### Try it
Only one stretch of the records below is wanted: the lines from the one holding "B[ 9] padding" through the one holding "data B[13] padding". Return it exactly, both ends included.

### Material for this task
[Start of Attachment]
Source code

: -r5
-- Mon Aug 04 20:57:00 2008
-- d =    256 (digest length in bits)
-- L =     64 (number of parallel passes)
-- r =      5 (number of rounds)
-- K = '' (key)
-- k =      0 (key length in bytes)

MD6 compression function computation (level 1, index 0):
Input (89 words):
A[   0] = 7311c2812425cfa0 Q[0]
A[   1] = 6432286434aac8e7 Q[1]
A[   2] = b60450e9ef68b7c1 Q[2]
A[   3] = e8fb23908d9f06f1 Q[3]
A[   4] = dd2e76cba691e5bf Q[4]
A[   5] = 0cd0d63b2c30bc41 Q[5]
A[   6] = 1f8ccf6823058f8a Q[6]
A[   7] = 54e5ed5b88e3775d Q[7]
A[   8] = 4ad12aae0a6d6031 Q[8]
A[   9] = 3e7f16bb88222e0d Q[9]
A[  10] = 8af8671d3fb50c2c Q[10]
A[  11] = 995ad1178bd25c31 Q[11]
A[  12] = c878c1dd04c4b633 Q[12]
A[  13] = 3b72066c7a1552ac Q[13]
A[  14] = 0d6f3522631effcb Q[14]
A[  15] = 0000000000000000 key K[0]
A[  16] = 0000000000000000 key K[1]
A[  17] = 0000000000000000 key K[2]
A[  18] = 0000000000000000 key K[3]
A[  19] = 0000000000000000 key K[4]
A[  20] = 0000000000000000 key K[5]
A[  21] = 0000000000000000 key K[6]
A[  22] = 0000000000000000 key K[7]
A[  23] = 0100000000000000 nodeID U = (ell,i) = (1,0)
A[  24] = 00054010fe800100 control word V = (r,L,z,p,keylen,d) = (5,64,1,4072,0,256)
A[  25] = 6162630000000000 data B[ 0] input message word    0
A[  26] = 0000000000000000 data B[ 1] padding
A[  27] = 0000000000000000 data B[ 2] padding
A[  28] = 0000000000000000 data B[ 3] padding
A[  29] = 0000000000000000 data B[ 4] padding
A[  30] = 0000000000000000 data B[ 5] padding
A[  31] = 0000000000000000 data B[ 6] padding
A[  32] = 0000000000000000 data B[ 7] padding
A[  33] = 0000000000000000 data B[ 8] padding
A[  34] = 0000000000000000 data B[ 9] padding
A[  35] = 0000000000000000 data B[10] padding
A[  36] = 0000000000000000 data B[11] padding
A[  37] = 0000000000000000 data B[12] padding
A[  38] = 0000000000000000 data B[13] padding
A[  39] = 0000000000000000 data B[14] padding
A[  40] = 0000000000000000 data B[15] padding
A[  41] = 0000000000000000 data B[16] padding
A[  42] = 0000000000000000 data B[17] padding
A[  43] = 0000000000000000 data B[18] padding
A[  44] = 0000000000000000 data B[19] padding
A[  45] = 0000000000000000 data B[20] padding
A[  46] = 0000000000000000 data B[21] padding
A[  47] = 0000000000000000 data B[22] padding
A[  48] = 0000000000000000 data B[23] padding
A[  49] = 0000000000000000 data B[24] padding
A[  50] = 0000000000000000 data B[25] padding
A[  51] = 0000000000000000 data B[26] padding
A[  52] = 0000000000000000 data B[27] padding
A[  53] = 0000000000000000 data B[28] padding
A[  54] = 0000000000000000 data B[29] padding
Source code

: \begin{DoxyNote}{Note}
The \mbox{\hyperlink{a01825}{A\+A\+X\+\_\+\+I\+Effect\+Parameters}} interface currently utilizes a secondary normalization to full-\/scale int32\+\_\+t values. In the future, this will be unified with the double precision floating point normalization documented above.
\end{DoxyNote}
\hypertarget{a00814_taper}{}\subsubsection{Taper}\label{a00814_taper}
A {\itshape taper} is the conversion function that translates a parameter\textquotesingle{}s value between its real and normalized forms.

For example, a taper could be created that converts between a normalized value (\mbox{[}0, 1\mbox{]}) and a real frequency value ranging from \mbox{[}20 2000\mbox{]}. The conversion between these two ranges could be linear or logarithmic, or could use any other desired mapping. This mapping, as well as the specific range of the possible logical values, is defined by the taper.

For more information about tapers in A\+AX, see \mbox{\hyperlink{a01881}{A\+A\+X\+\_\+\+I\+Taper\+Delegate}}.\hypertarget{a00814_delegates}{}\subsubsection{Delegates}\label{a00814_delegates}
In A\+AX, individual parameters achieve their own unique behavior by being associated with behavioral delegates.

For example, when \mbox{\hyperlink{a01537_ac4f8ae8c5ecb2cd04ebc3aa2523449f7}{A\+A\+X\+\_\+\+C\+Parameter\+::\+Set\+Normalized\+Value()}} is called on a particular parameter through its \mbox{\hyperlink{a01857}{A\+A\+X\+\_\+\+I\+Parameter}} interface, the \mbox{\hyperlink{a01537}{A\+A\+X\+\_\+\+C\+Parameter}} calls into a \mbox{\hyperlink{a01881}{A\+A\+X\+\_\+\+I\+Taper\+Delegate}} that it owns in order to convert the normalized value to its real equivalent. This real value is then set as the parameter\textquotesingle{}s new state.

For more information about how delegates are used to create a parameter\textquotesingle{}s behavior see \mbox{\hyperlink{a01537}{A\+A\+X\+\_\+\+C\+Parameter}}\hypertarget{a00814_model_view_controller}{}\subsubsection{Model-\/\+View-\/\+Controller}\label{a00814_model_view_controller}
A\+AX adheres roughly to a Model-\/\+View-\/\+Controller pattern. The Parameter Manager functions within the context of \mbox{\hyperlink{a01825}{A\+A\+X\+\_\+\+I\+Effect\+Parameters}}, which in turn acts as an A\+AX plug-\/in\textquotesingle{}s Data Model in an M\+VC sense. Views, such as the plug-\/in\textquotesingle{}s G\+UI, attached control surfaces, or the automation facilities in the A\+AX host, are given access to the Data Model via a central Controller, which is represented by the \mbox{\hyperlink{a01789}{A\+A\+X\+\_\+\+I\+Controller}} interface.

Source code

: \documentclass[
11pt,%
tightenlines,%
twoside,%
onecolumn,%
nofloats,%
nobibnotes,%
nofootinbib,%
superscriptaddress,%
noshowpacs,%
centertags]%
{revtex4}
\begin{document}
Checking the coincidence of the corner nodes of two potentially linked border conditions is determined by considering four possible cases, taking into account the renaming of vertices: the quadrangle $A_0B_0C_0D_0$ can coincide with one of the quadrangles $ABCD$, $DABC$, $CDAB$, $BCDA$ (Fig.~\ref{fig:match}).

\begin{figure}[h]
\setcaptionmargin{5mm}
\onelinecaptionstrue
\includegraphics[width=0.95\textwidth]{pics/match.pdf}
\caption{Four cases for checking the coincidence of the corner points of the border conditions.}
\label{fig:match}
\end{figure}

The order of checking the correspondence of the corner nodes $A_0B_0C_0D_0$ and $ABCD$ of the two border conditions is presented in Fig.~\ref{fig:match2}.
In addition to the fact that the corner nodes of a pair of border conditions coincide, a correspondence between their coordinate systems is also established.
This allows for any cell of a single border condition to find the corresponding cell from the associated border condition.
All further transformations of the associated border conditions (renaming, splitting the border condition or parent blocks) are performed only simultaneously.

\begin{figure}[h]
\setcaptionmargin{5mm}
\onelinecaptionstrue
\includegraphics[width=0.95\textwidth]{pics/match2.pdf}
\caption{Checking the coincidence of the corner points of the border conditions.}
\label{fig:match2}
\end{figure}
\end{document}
[End of Attachment]
### Solution to this exercise
A[  34] = 0000000000000000 data B[ 9] padding
A[  35] = 0000000000000000 data B[10] padding
A[  36] = 0000000000000000 data B[11] padding
A[  37] = 0000000000000000 data B[12] padding
A[  38] = 0000000000000000 data B[13] padding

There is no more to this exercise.